## [What you should do]
Your task is to return the line containing "## Part 3: Main Execution" and each line after it through the end of the entries, exactly, with no other lines.

[Records contained in a dataset]
___
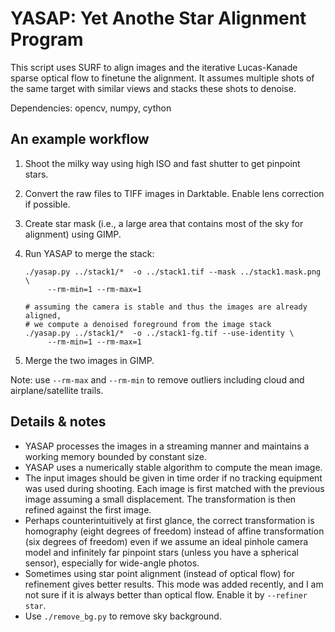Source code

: # YASAP: Yet Anothe Star Alignment Program

This script uses SURF to align images and the iterative Lucas-Kanade sparse
optical flow to finetune the alignment. It assumes multiple shots of the same
target with similar views and stacks these shots to denoise.

Dependencies: opencv, numpy, cython

## An example workflow

1. Shoot the milky way using high ISO and fast shutter to get pinpoint stars.
2. Convert the raw files to TIFF images in Darktable. Enable lens correction if
   possible.
3. Create star mask (i.e., a large area that contains most of the sky for
   alignment) using GIMP.
4. Run YASAP to merge the stack:

       ./yasap.py ../stack1/*  -o ../stack1.tif --mask ../stack1.mask.png \
            --rm-min=1 --rm-max=1

       # assuming the camera is stable and thus the images are already aligned,
       # we compute a denoised foreground from the image stack
       ./yasap.py ../stack1/*  -o ../stack1-fg.tif --use-identity \
            --rm-min=1 --rm-max=1
5. Merge the two images in GIMP.

Note: use `--rm-max` and `--rm-min` to remove outliers including cloud and
airplane/satellite trails.


## Details & notes

* YASAP processes the images in a streaming manner and maintains a working
  memory bounded by constant size.
* YASAP uses a numerically stable algorithm to compute the mean image.
* The input images should be given in time order if no tracking equipment was
  used during shooting. Each image is first matched with the previous image
  assuming a small displacement. The transformation is then refined against the
  first image.
* Perhaps counterintuitively at first glance, the correct transformation is
  homography (eight degrees of freedom) instead of affine transformation (six
  degrees of freedom) even if we assume an ideal pinhole camera model and
  infinitely far pinpoint stars (unless you have a spherical sensor), especially
  for wide-angle photos.
* Sometimes using star point alignment (instead of optical flow) for refinement
  gives better results. This mode was added recently, and I am not sure if it is
  always better than optical flow. Enable it by `--refiner star`.
* Use `./remove_bg.py` to remove sky background.

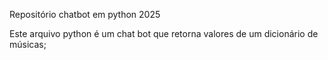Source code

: Repositório chatbot em python 2025

Este arquivo python é um chat bot que retorna valores de um dicionário de músicas;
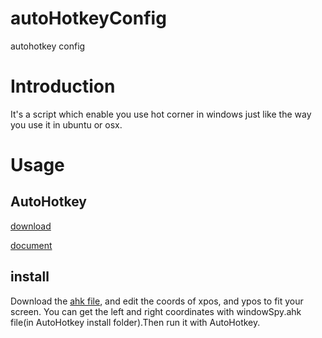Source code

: # autoHotkeyConfig
autohotkey config

# Introduction

It's a script which enable you use hot corner in windows just like the way you use it in ubuntu or osx.


# Usage

## AutoHotkey
[download](https://www.autohotkey.com/download/)

[document](https://www.autohotkey.com/docs/AutoHotkey.htm)

## install

Download the [ahk file](https://raw.githubusercontent.com/aak1247/autoHotkeyConfig/master/hotarea.ahk), and edit the coords of xpos, and ypos to fit your screen. You can get the left and right coordinates with windowSpy.ahk file(in AutoHotkey install folder).Then run it with AutoHotkey.
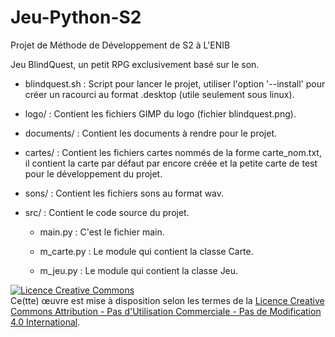 # Jeu-Python-S2
Projet de Méthode de Développement de S2 à L'ENIB

Jeu BlindQuest, un petit RPG exclusivement basé sur le son.

- blindquest.sh : Script pour lancer le projet, utiliser l'option '--install' pour créer un racourci au format .desktop (utile seulement sous linux).

- logo/ : Contient les fichiers GIMP du logo (fichier blindquest.png).

- documents/ : Contient les documents à rendre pour le projet.

- cartes/ : Contient les fichiers cartes nommés de la forme carte_nom.txt, il contient la carte par défaut par encore créée et la petite carte de test pour le développement du projet.

- sons/ : Contient les fichiers sons au format wav.

- src/ : Contient le code source du projet.
	- main.py : C'est le fichier main.

	- m_carte.py : Le module qui contient la classe Carte.

	- m_jeu.py : Le module qui contient la classe Jeu.


<a rel="license" href="http://creativecommons.org/licenses/by-nc-nd/4.0/"><img alt="Licence Creative Commons" style="border-width:0" src="https://i.creativecommons.org/l/by-nc-nd/4.0/88x31.png" /></a><br />Ce(tte) œuvre est mise à disposition selon les termes de la <a rel="license" href="http://creativecommons.org/licenses/by-nc-nd/4.0/">Licence Creative Commons Attribution - Pas d&#39;Utilisation Commerciale - Pas de Modification 4.0 International</a>.
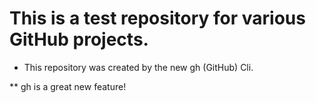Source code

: # This is a test repository for various GitHub projects.

* This repository was created by the new gh (GitHub) Cli.

** gh is a great new feature!
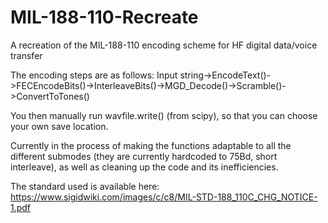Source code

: # MIL-188-110-Recreate
A recreation of the MIL-188-110 encoding scheme for HF digital data/voice transfer

The encoding steps are as follows:
Input string->EncodeText()->FECEncodeBits()->InterleaveBits()->MGD_Decode()->Scramble()->ConvertToTones()

You then manually run wavfile.write() (from scipy), so that you can choose your own save location.

Currently in the process of making the functions adaptable to all the different submodes (they are currently hardcoded to 75Bd, short interleave), as well as cleaning up the code and its inefficiencies.

The standard used is available here: https://www.sigidwiki.com/images/c/c8/MIL-STD-188_110C_CHG_NOTICE-1.pdf
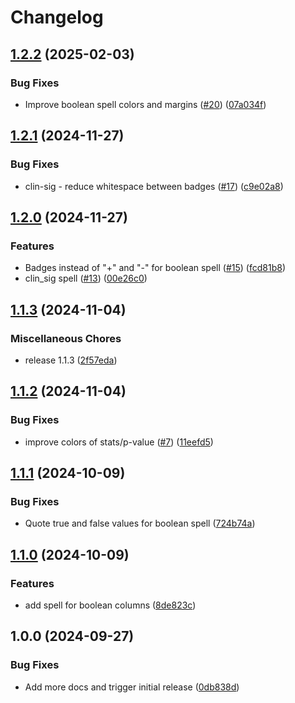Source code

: # Changelog

## [1.2.2](https://github.com/datavzrd/datavzrd-spells/compare/v1.2.1...v1.2.2) (2025-02-03)


### Bug Fixes

* Improve boolean spell colors and margins ([#20](https://github.com/datavzrd/datavzrd-spells/issues/20)) ([07a034f](https://github.com/datavzrd/datavzrd-spells/commit/07a034f5d492541f1406dbce95d17378b937989a))

## [1.2.1](https://github.com/datavzrd/datavzrd-spells/compare/v1.2.0...v1.2.1) (2024-11-27)


### Bug Fixes

* clin-sig - reduce whitespace between badges ([#17](https://github.com/datavzrd/datavzrd-spells/issues/17)) ([c9e02a8](https://github.com/datavzrd/datavzrd-spells/commit/c9e02a890a1ecd720f83b6a444260587547e4ae5))

## [1.2.0](https://github.com/datavzrd/datavzrd-spells/compare/v1.1.3...v1.2.0) (2024-11-27)


### Features

* Badges instead of "+" and "-" for boolean spell ([#15](https://github.com/datavzrd/datavzrd-spells/issues/15)) ([fcd81b8](https://github.com/datavzrd/datavzrd-spells/commit/fcd81b8f5138dda13fd32934bef023ed44b7b5e7))
* clin_sig spell ([#13](https://github.com/datavzrd/datavzrd-spells/issues/13)) ([00e26c0](https://github.com/datavzrd/datavzrd-spells/commit/00e26c070c7d48062ea5271076d3ef2ff4f43b2b))

## [1.1.3](https://github.com/datavzrd/datavzrd-spells/compare/v1.1.2...v1.1.3) (2024-11-04)


### Miscellaneous Chores

* release 1.1.3 ([2f57eda](https://github.com/datavzrd/datavzrd-spells/commit/2f57eda522ed8a3974c830c6b426747be5aa0c34))

## [1.1.2](https://github.com/datavzrd/datavzrd-spells/compare/v1.1.1...v1.1.2) (2024-11-04)


### Bug Fixes

* improve colors of stats/p-value ([#7](https://github.com/datavzrd/datavzrd-spells/issues/7)) ([11eefd5](https://github.com/datavzrd/datavzrd-spells/commit/11eefd590d11202547d6cc32ba88db6e371b8b35))

## [1.1.1](https://github.com/datavzrd/datavzrd-spells/compare/v1.1.0...v1.1.1) (2024-10-09)


### Bug Fixes

* Quote true and false values for boolean spell ([724b74a](https://github.com/datavzrd/datavzrd-spells/commit/724b74a8b9a5932ffa6552517f34b4e99e8350b6))

## [1.1.0](https://github.com/datavzrd/datavzrd-spells/compare/v1.0.0...v1.1.0) (2024-10-09)


### Features

* add spell for boolean columns ([8de823c](https://github.com/datavzrd/datavzrd-spells/commit/8de823c4b5521e4a32600570244ff0a4a13d678c))

## 1.0.0 (2024-09-27)


### Bug Fixes

* Add more docs and trigger initial release ([0db838d](https://github.com/datavzrd/datavzrd-spells/commit/0db838d90a5cf227ec42cb30e990a33d6e93c8c7))
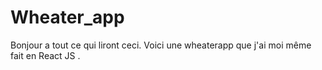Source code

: # Wheater_app
Bonjour a tout ce qui liront ceci. Voici une wheaterapp que j'ai moi même fait en React JS .
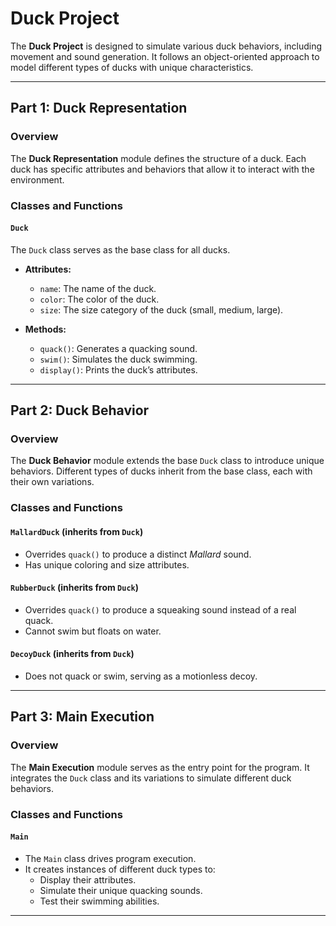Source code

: # Duck Project 

The **Duck Project** is designed to simulate various duck behaviors, including movement and sound generation. It follows an object-oriented approach to model different types of ducks with unique characteristics.

---

## Part 1: Duck Representation

### Overview

The **Duck Representation** module defines the structure of a duck. Each duck has specific attributes and behaviors that allow it to interact with the environment.

### Classes and Functions

#### `Duck`
The `Duck` class serves as the base class for all ducks.

- **Attributes:**
  - `name`: The name of the duck.
  - `color`: The color of the duck.
  - `size`: The size category of the duck (small, medium, large).

- **Methods:**
  - `quack()`: Generates a quacking sound.
  - `swim()`: Simulates the duck swimming.
  - `display()`: Prints the duck’s attributes.

---

## Part 2: Duck Behavior

### Overview

The **Duck Behavior** module extends the base `Duck` class to introduce unique behaviors. Different types of ducks inherit from the base class, each with their own variations.

### Classes and Functions

#### `MallardDuck` (inherits from `Duck`)
- Overrides `quack()` to produce a distinct *Mallard* sound.
- Has unique coloring and size attributes.

#### `RubberDuck` (inherits from `Duck`)
- Overrides `quack()` to produce a squeaking sound instead of a real quack.
- Cannot swim but floats on water.

#### `DecoyDuck` (inherits from `Duck`)
- Does not quack or swim, serving as a motionless decoy.

---

## Part 3: Main Execution

### Overview

The **Main Execution** module serves as the entry point for the program. It integrates the `Duck` class and its variations to simulate different duck behaviors.

### Classes and Functions

#### `Main`
- The `Main` class drives program execution.
- It creates instances of different duck types to:
  - Display their attributes.
  - Simulate their unique quacking sounds.
  - Test their swimming abilities.

---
___
## [Task answer]
## Part 3: Main Execution

### Overview

The **Main Execution** module serves as the entry point for the program. It integrates the `Duck` class and its variations to simulate different duck behaviors.

### Classes and Functions

#### `Main`
- The `Main` class drives program execution.
- It creates instances of different duck types to:
  - Display their attributes.
  - Simulate their unique quacking sounds.
  - Test their swimming abilities.

---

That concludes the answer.